O sudoeste e a casuarina

Joel Silveira – (1918 – 2007).





















Entre a fuga do vento Nordeste e o primeiro sopro frio do Sudoeste, há um instante vazio e ocioso: as cigarras calam, se eriçam as águas da lagoa e as casuarinas, que se balançavam indolentes, imobilizam-se na rigidez morta e reta dos ciprestes. Os urubus debandam das palmeiras, os pescadores recolhem as velas, e daqui da varanda vejo os lagartos procurarem medrosos os seus esconderijos. “É o Sudoeste”, penso, e logo ele chega carpindo penas e desgraças que não são suas.
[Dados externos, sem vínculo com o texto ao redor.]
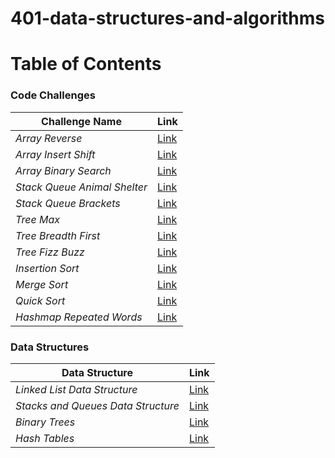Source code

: # 401-data-structures-and-algorithms


# Table of Contents

### Code Challenges

| **Challenge Name**| **Link** |
| -----------| ----------- |
| _Array Reverse_| [Link](code_challenges/array-reverse/README.md)|
| _Array Insert Shift_| [Link](code_challenges/array-insert-shift/README.md)|
| _Array Binary Search_| [Link](code_challenges/array-binary-search/README.md)|
| _Stack Queue Animal Shelter_| [Link](https://github.com/Tareq-Zeyad/data-structures-and-algorithms/blob/main/python/code_challenges/stack_queue_animal_shelter/README.md)|
| _Stack Queue Brackets_| [Link](https://github.com/Tareq-Zeyad/data-structures-and-algorithms/blob/main/python/code_challenges/stack_queue_brackets/README.md)|
| _Tree Max_| [Link](https://github.com/Tareq-Zeyad/data-structures-and-algorithms/blob/main/python/data_structures/data_structures/trees/README.md)|
| _Tree Breadth First_| [Link](https://github.com/Tareq-Zeyad/data-structures-and-algorithms/blob/main/python/code_challenges/tree_breadth_first/README.md)|
| _Tree Fizz Buzz_| [Link](https://github.com/Tareq-Zeyad/data-structures-and-algorithms/blob/main/python/code_challenges/tree_fizz_buzz/README.md)|
| _Insertion Sort_| [Link](https://github.com/Tareq-Zeyad/data-structures-and-algorithms/blob/main/python/code_challenges/insertion_sort/README.md)|
| _Merge Sort_| [Link](https://github.com/Tareq-Zeyad/data-structures-and-algorithms/blob/main/python/code_challenges/merge_sort/README.md)|
| _Quick Sort_| [Link](https://github.com/Tareq-Zeyad/data-structures-and-algorithms/blob/main/python/code_challenges/quick_sort/README.md)|
| _Hashmap Repeated Words_| [Link](https://github.com/Tareq-Zeyad/data-structures-and-algorithms/blob/main/python/code_challenges/hashmap_repeated_word/README.md)|



### Data Structures

| **Data Structure**| **Link** |
| -----------| ----------- |
| _Linked List Data Structure_| [Link](https://github.com/Tareq-Zeyad/data-structures-and-algorithms/blob/main/python/data_structures/data_structures/linked_list/README.md)|
| _Stacks and Queues Data Structure_| [Link](https://github.com/Tareq-Zeyad/data-structures-and-algorithms/blob/main/python/data_structures/data_structures/stack_and_queue/README.md)|
|_Binary Trees_| [Link](https://github.com/Tareq-Zeyad/data-structures-and-algorithms/blob/main/python/data_structures/data_structures/trees/README.md)|
|_Hash Tables_| [Link](https://github.com/Tareq-Zeyad/data-structures-and-algorithms/blob/main/python/data_structures/data_structures/hash_tables/README.md)|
“Estou vindo do mar alto, trago histórias”, diz ele com sua voz agourenta. Ao que responde, enfastiada, a Casuarina: “Detesto as suas histórias”.
Também eu, porque sei o que significa para mim o pranto desatado e frio. Logo esta varanda, que o Nordeste amornara para o meu sono, estará tomada por tudo que o vento ruim traz consigo: a baba do oceano doente, a escuma amarela e pútrida, o calhau sangrento, o grito derradeiro dos náufragos, os olhos esbugalhados das crianças afogadas que não entenderam o último instante, o hálito pesado do marinheiro que morreu bêbado e blasfemo, o lamento do grumete que o mastaréu partido matou e atirou ao mar.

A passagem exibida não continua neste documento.